Interestingly, after finding out about the lawsuit against her, the doctor made two alterations to the plaintiff’s medical chart. She added notes identifying the risks of surgery as “bladder, bowel injury”. She also added to the chart that she “advised if pain persists will require cystoscopy and probable removal of the tape [right arrow] moving to Saskatoon, said will contact a doctor there if necessary”. These conversations, in fact, never took place.

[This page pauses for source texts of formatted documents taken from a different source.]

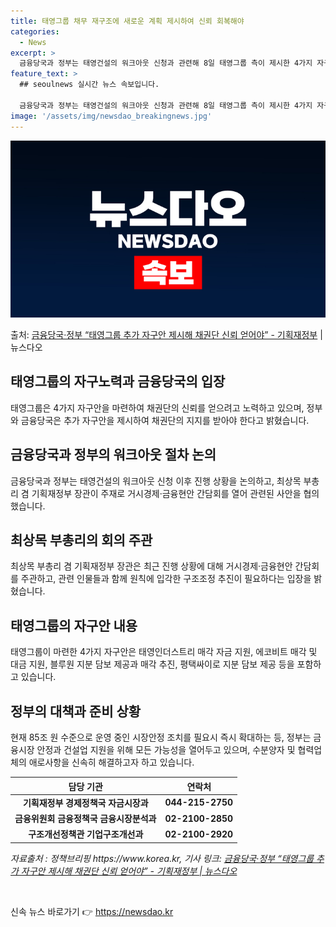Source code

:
 ```yaml
---
title: 태영그룹 채무 재구조에 새로운 계획 제시하여 신뢰 회복해야
categories:
  - News
excerpt: >
  금융당국과 정부는 태영건설의 워크아웃 신청과 관련해 8일 태영그룹 측이 제시한 4가지 자구노력을 조속히 이행…
feature_text: >
  ## seoulnews 실시간 뉴스 속보입니다.

  금융당국과 정부는 태영건설의 워크아웃 신청과 관련해 8일 태영그룹 측이 제시한 4가지 자구노력을 조속히 이행…
image: '/assets/img/newsdao_breakingnews.jpg'
---
```


![뉴스다오 속보](/assets/img/newsdao_breakingnews.jpg)

<p>출처: <a href="https://newsdao.kr/2946" rel="dofollow">금융당국·정부 “태영그룹 추가 자구안 제시해 채권단 신뢰 얻어야” - 기획재정부</a> | 뉴스다오</p>

<h2 data-ke-size="size26">태영그룹의 자구노력과 금융당국의 입장</h2>
<p data-ke-size="size16">태영그룹은 4가지 자구안을 마련하여 채권단의 신뢰를 얻으려고 노력하고 있으며, 정부와 금융당국은 추가 자구안을 제시하여 채권단의 지지를 받아야 한다고 밝혔습니다.</p>

<h2 data-ke-size="size26">금융당국과 정부의 워크아웃 절차 논의</h2>
<p data-ke-size="size16">금융당국과 정부는 태영건설의 워크아웃 신청 이후 진행 상황을 논의하고, 최상목 부총리 겸 기획재정부 장관이 주재로 거시경제·금융현안 간담회를 열어 관련된 사안을 협의했습니다.</p>

<h2 data-ke-size="size26">최상목 부총리의 회의 주관</h2>
<p data-ke-size="size16">최상목 부총리 겸 기획재정부 장관은 최근 진행 상황에 대해 거시경제·금융현안 간담회를 주관하고, 관련 인물들과 함께 원칙에 입각한 구조조정 추진이 필요하다는 입장을 밝혔습니다.</p>

<h2 data-ke-size="size26">태영그룹의 자구안 내용</h2>
<p data-ke-size="size16">태영그룹이 마련한 4가지 자구안은 태영인더스트리 매각 자금 지원, 에코비트 매각 및 대금 지원, 블루원 지분 담보 제공과 매각 추진, 평택싸이로 지분 담보 제공 등을 포함하고 있습니다.</p>

<h2 data-ke-size="size26">정부의 대책과 준비 상황</h2>
<p data-ke-size="size16">현재 85조 원 수준으로 운영 중인 시장안정 조치를 필요시 즉시 확대하는 등, 정부는 금융시장 안정과 건설업 지원을 위해 모든 가능성을 열어두고 있으며, 수분양자 및 협력업체의 애로사항을 신속히 해결하고자 하고 있습니다.</p>

<table>
  <thead>
    <tr>
      <th style="text-align: center; height: 17px;"><b>담당 기관</b></th>
      <th style="text-align: center; height: 17px;"><b>연락처</b></th>
    </tr>
  </thead>
  <tbody>
    <tr>
      <td style="text-align: center; height: 17px;"><b>기획재정부 경제정책국 자금시장과</b></td>
      <td style="text-align: center; height: 17px;"><b>044-215-2750</b></td>
    </tr>
    <tr>
      <td style="text-align: center; height: 17px;"><b>금융위원회 금융정책국 금융시장분석과</b></td>
      <td style="text-align: center; height: 17px;"><b>02-2100-2850</b></td>
    </tr>
    <tr>
      <td style="text-align: center; height: 17px;"><b>구조개선정책관 기업구조개선과</b></td>
      <td style="text-align: center; height: 17px;"><b>02-2100-2920</b></td>
    </tr>
  </tbody>
</table>

<p data-ke-size="size16"><i>자료출처 : 정책브리핑 https://www.korea.kr, 기사 링크: <a href="https://newsdao.kr/2946">금융당국·정부 “태영그룹 추가 자구안 제시해 채권단 신뢰 얻어야” - 기획재정부 | 뉴스다오</a></i></p>
<p data-ke-size="size16">&nbsp;</p> 

신속 뉴스 바로가기 👉 <a href="https://newsdao.kr" rel="dofollow">https://newsdao.kr</a>


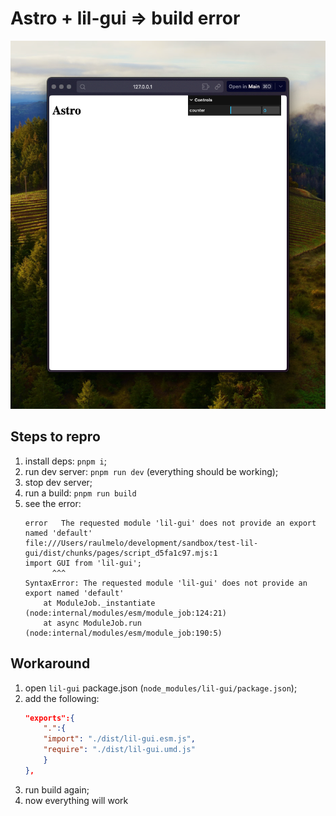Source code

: # Astro + lil-gui => build error

![site dev mode with lil-gui](./assets/site.png)

## Steps to repro

1. install deps: `pnpm i`;
1. run dev server: `pnpm run dev` (everything should be working);
1. stop dev server;
1. run a build: `pnpm run build`
1. see the error:
   ```
   error   The requested module 'lil-gui' does not provide an export named 'default'
   file:///Users/raulmelo/development/sandbox/test-lil-gui/dist/chunks/pages/script_d5fa1c97.mjs:1
   import GUI from 'lil-gui';
         ^^^
   SyntaxError: The requested module 'lil-gui' does not provide an export named 'default'
       at ModuleJob._instantiate (node:internal/modules/esm/module_job:124:21)
       at async ModuleJob.run (node:internal/modules/esm/module_job:190:5)
   ```

## Workaround

1. open `lil-gui` package.json (`node_modules/lil-gui/package.json`);
1. add the following:
   ```json
   "exports":{
       ".":{
       "import": "./dist/lil-gui.esm.js",
       "require": "./dist/lil-gui.umd.js"
       }
   },
   ```
1. run build again;
1. now everything will work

Following a trial, the judge found the doctor had acted negligently in ignoring the presence of blood in the plaintiff’s urine post-surgery or failing to grasp its significance. He wrote:
… [the doctor] either failed to observe blood in the patient’s discharge at the conclusion of the operation and during the patient’s stay in the hospital, or ignored the presence of blood or failed to grasp its significance. I accept that the nurses would have told her about it. In failing to observe the blood, or in ignoring the blood or in failing to grasp the significance of the blood, the defendant did not meet the standard of care to which the plaintiff was entitled. Her failure to evaluate the presence of blood in the patient’s urine was a failure to meet the standard of care which she owed the plaintiff.

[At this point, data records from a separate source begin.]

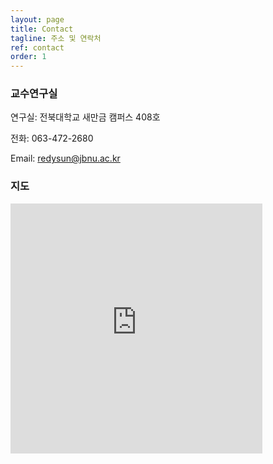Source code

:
 ```yaml
---
layout: page
title: Contact
tagline: 주소 및 연락처
ref: contact
order: 1
---
```



<div class="row">
<div class="col-xs-12 col-md-10 col-lg-8 col-md-offset-1 col-lg-offset-2" markdown="1">

### 교수연구실

연구실: 전북대학교 새만금 캠퍼스 408호 

전화: 063-472-2680 

Email: [redysun@jbnu.ac.kr](mailto:redysun@jbnu.ac.kr)

### 지도

<iframe width="80%" height="400" class="map" src="https://www.google.com/maps/embed?pb=!1m18!1m12!1m3!1d3234.08867724205!2d127.12998197481086!3d35.8468290725342!2m3!1f0!2f0!3f0!3m2!1i1024!2i768!4f13.1!3m3!1m2!1s0x3570233140757053%3A0x296664c5538f0f14!2z7KCE7KO87IucIOq4iOyVlOuPmSDsoITrtoHrjIDtlZnqtZAg6rO16rO864yA7ZWZMe2YuOq0gA!5e0!3m2!1sko!2skr!4v1751526626143!5m2!1sko!2skr" frameborder="0" style="border:0" allowfullscreen></iframe>


</div>
</div>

In determining the consequences of the failure to observe the blood in the discharge during surgery and also to provide appropriate post-operative care, the judge stated:
While the negligence I have found was not the cause of the perforation of the bladder and the urethra, the defendant was negligent during the surgery and post-operatively in failing to observe blood in the plaintiff’s discharge or ignoring the blood in the discharge and its significance and thus lost the opportunity to rectify the problem at that time. In my view, [the doctor’s] failure to observe the indicia of bladder perforation, or her disregard of the blood in the discharge and its significance caused the ongoing pain and suffering of the plaintiff.
. . .
If [the doctor] had observed the blood in the discharge of the plaintiff or heeded the concerns of the nurses, other procedures such as a cystoscopy could have been performed to locate the transection, much as it was done on August 4, 2005, when Dr. Arwini discovered the tape. If the tape had been discovered on April 8 or 9…Ms. Baum’s problems could have been resolved at that time…removal could be done up to approximately one week after the initial surgery without undue difficulty.
… if her problems had been discovered while she was still in the hospital, the complications could have been resolved immediately by surgery. This failure to observe the patient’s condition meant that the patient’s surgery was not corrected, leaving her in pain and discomfort for years.
The doctor appealed these findings. The Court of Appeal upheld the finding of negligence and causation against the doctor. Total compensation of $270,000 was provided to the injured plaintiff.